Day-to-day living became hard. There were days we didn’t have money for food. That is when we started realising how far one can stretch as little as Ksh500. Other times I would just wish for Ksh200 because I knew that would sort us for the day.
I was now the sole breadwinner but it was a long stretch. The number of times we stayed without water or in darkness because we couldn’t afford to pay for these utilities was numerous. One neighbour even told me to let her know whenever I needed anything and she would voluntarily fetch water for us and drop it at our house.

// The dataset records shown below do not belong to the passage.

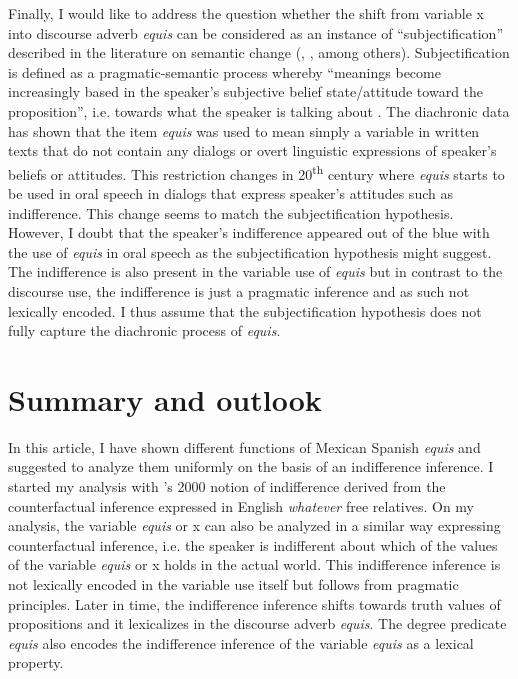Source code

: \documentclass[output=paper]{langsci/langscibook}
\begin{document}
Finally, I would like to address the question whether the shift from variable x into discourse adverb \textit{equis} can be considered as an instance of “subjectification” described in the literature on semantic change (\citealt{Traugott1995}, \citealt{Company2003}, among others). Subjectification is defined as a pragmatic-semantic process whereby “meanings become increasingly based in the speaker’s subjective belief state/attitude toward the proposition”, i.e. towards what the speaker is talking about \citep[31]{Traugott1995}. The diachronic data has shown that the item \textit{equis} was used to mean simply a variable in written texts that do not contain any dialogs or overt linguistic expressions of speaker’s beliefs or attitudes. This restriction changes in 20\textsuperscript{th} century where \textit{equis} starts to be used in oral speech in dialogs that express speaker’s attitudes such as indifference. This change seems to match the subjectification hypothesis. However, I doubt that the speaker’s indifference appeared out of the blue with the use of \textit{equis} in oral speech as the subjectification hypothesis might suggest. The indifference is also present in the variable use of \textit{equis} but in contrast to the discourse use, the indifference is just a pragmatic inference and as such not lexically encoded. I thus assume that the subjectification hypothesis does not fully capture the diachronic process of \textit{equis}.

\section{Summary and outlook}\label{sec:kellert:6}
In this article, I have shown different functions of Mexican Spanish \textit{equis} and suggested to analyze them uniformly on the basis of an indifference inference. I started my analysis with \citeauthor{Fintel2000}’s 2000 notion of indifference derived from the counterfactual inference expressed in English \textit{whatever} free relatives. On my analysis, the variable \textit{equis} or x can also be analyzed in a similar way expressing counterfactual inference, i.e. the speaker is indifferent about which of the values of the variable \textit{equis} or x holds in the actual world. This indifference inference is not lexically encoded in the variable use itself but follows from pragmatic principles. Later in time, the indifference inference shifts towards truth values of propositions and it lexicalizes in the discourse adverb \textit{equis}. The degree predicate \textit{equis} also encodes the indifference inference of the variable \textit{equis} as a lexical property.
\end{document}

That is when we started understanding the Word of God and getting deep into it – fasting, tithing and going to church. It was also then that Collo and I started knowing and loving each other deeply.
We couldn’t hide from each other because we were all we had. We were stripped before each other. None of our friends and family members knew how deep our situation was. In 2015, Collo re dedicated his life to christ. Seeing the man he has now become is one of the reasons I judge God faithful.
He is a committed Christian, father, husband, the priest of our home and my best friend. He prays faithfully and takes time to read God’s word. It was not easy, I had to cultivate the gift of patience and endure the pressure that came with the challenges.
I reckon those moments were more for me than Collo. God worked on me every single day and I had to pray for inner peace. I still do.
There were times I told God to give me a sign and I’d leave Collo immediately but the sign never came (God’s sense of humour), so I stayed put.
There comes a time you cannot continue to run from the life that God intended for you to live. Just because your life is a big mess it doesn’t mean that God has changed his mind.
Infact, God often uses our mess to create the most incredibly blessed life. Believe in God as God promises that as he has planned it to be, so it wil be. Waiting is not abandonment. Stand in faith and watch God’s grace bless your life.